You correct a dog for disobeying a command that has been previously learned that the dog knows. The stress of correction is the consequence of disobeying a leaned command. The positive reward is the pleasantness of obeying.

It's not about yanking the dog around by the throat, it's about teaching the dog a command and teaching what is required from the command. Simple example the casual heel: You start of and command heel and praise the dog for being in the right place. The dog surges ahead.......aghhh.......a couple of leash pops and "heel" then praise the dog for returning to the correct position etc etc. When the dog has learned in bullet proof fashion to heel without distractions off leash.........the dog knows the command.

Add some distractions like another dog approaching. Heel......the dog is in position and praised, then he see's the dog approaching and surges ahead, aghhh heel and he pulls to the end of the leash ignoring the heel command and a leash correction is admistered for ignoring the heal command. The correction is not the response for surging towards the other dog, the correction is for ignoring a known command which the dog has the choice of compliance or not. The dog learns that ignoring commands results in unpleasantness and complying with commands results in positive reward. The dog in this instance has learned right from wrong and the consequences of each chosen action.

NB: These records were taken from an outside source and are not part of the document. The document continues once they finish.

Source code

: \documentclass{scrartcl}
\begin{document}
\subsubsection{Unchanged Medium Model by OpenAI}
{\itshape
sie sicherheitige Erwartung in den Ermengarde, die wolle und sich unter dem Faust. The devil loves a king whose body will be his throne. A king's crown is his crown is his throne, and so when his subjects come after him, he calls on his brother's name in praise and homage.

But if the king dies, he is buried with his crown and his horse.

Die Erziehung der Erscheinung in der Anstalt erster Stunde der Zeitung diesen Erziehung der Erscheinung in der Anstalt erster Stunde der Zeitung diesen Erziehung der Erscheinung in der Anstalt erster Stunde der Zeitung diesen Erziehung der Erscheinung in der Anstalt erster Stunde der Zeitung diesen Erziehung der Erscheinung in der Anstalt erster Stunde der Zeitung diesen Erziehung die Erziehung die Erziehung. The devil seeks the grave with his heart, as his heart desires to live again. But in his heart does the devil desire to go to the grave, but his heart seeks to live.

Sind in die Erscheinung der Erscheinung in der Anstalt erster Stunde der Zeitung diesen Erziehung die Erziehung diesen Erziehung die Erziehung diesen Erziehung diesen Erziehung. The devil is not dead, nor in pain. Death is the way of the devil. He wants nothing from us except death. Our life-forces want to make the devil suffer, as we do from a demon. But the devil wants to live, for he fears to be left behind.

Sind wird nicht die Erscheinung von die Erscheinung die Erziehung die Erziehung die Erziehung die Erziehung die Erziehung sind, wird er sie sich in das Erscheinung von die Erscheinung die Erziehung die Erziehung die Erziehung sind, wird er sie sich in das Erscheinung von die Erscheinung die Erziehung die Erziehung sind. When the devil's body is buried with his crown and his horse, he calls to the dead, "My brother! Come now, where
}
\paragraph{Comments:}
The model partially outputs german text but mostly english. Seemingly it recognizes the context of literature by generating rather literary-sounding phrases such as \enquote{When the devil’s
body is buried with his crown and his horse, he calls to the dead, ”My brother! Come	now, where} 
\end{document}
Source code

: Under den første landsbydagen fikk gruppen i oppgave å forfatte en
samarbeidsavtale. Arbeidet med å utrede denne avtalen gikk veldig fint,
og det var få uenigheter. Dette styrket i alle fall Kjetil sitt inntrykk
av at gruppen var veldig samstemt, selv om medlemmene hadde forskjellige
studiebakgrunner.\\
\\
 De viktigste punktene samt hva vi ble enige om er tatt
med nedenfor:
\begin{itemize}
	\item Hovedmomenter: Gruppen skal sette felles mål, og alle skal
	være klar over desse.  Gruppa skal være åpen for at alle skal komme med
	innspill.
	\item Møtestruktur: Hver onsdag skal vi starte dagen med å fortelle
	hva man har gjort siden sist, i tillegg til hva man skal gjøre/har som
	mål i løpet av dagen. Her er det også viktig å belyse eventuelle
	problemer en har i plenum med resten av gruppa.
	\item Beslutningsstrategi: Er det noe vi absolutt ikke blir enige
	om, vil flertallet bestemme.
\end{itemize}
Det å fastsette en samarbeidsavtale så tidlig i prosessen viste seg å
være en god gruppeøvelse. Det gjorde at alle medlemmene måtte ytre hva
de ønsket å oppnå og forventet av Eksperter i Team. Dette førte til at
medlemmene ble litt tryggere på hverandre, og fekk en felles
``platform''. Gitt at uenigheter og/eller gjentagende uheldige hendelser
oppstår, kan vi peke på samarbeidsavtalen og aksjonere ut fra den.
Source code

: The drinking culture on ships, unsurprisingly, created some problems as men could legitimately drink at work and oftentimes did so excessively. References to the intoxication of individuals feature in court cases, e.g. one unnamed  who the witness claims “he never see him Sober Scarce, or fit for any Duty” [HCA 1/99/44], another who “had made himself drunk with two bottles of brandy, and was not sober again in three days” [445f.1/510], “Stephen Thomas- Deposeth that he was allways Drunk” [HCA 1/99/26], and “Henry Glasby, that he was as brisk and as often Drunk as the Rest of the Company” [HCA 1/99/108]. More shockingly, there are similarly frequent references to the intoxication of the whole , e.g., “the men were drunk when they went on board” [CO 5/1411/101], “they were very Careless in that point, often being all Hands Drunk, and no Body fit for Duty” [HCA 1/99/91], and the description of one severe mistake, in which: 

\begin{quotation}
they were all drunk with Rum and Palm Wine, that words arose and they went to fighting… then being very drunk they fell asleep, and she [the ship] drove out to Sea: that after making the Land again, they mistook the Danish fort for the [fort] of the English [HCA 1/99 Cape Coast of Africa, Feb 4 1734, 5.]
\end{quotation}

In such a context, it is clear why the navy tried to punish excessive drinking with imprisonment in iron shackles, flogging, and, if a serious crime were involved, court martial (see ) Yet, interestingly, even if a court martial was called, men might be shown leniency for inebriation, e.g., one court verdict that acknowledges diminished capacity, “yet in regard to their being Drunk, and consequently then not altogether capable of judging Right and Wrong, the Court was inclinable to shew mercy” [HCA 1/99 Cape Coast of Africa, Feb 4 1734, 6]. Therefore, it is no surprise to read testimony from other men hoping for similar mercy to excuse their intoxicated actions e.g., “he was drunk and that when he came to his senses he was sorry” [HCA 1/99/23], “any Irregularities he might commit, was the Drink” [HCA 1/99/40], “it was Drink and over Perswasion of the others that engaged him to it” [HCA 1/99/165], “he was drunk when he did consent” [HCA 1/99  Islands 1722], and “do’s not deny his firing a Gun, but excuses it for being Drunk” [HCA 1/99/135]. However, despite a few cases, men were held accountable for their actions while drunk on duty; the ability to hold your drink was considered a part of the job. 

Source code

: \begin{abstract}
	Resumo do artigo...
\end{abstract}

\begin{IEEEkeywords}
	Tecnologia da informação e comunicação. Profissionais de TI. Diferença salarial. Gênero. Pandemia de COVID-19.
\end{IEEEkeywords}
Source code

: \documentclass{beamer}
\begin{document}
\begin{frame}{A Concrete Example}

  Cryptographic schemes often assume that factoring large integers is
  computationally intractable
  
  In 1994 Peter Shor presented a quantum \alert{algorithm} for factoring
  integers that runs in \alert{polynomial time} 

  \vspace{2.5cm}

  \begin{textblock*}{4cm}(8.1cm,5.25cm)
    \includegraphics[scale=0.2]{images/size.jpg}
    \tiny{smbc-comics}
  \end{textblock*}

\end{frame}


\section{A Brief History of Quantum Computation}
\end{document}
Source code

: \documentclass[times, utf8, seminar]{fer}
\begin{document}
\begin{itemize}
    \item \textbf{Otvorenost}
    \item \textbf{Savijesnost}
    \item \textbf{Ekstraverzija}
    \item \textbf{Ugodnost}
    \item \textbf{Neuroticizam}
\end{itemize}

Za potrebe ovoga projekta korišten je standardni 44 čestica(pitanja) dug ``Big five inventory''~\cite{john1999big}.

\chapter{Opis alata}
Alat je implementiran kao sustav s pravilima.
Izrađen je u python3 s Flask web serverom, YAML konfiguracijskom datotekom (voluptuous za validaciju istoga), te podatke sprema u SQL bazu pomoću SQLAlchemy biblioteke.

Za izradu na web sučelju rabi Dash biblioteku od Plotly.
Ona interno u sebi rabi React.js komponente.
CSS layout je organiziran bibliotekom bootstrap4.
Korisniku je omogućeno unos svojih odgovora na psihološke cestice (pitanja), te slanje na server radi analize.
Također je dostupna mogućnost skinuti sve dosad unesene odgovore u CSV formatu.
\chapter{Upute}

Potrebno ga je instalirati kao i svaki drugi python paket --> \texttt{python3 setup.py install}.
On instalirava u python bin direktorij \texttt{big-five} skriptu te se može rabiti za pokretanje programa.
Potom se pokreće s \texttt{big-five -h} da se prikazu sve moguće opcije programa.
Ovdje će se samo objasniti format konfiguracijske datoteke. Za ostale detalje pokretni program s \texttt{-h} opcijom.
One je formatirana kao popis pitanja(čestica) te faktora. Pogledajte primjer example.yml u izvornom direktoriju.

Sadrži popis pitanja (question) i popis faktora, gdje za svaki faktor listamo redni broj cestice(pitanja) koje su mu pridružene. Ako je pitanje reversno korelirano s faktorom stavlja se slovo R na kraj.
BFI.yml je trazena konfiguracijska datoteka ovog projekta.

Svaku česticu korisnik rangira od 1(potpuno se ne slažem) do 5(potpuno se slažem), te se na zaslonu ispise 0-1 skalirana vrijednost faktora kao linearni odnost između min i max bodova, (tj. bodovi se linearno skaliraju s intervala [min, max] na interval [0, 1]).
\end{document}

The dog will stay behind and heel without pleasure. Period. If you teach your dog like that you never have dog that wants to work. ( No drive) The dog will learn to expect punishment or wait for the ".......aghhh.......a couple of leash pops"

Perhaps it depends on the original level of drive in the dog? Have you thought of that?

Check out this thread, first dog there http://www.dolforums.com.au/index.php?show...tzhund&st=0

I perosnally know this dog and I ahve never seen anything more keen to work then him. And I can tell you that he has been corrected many times for missbehavior. He is also clicker trained and a SCHIII now.

Nordernnstam Harley is his pedigree name, if one day you get an opportunity to see this dog work its pure pleasure. The willingness to work is just over the top.

Again - this dog has been corrected but not over corrected.

Mind you what level of correction this dog can receive is a lot higher then any of my dogs could.... And he springs back from the correction in a split second.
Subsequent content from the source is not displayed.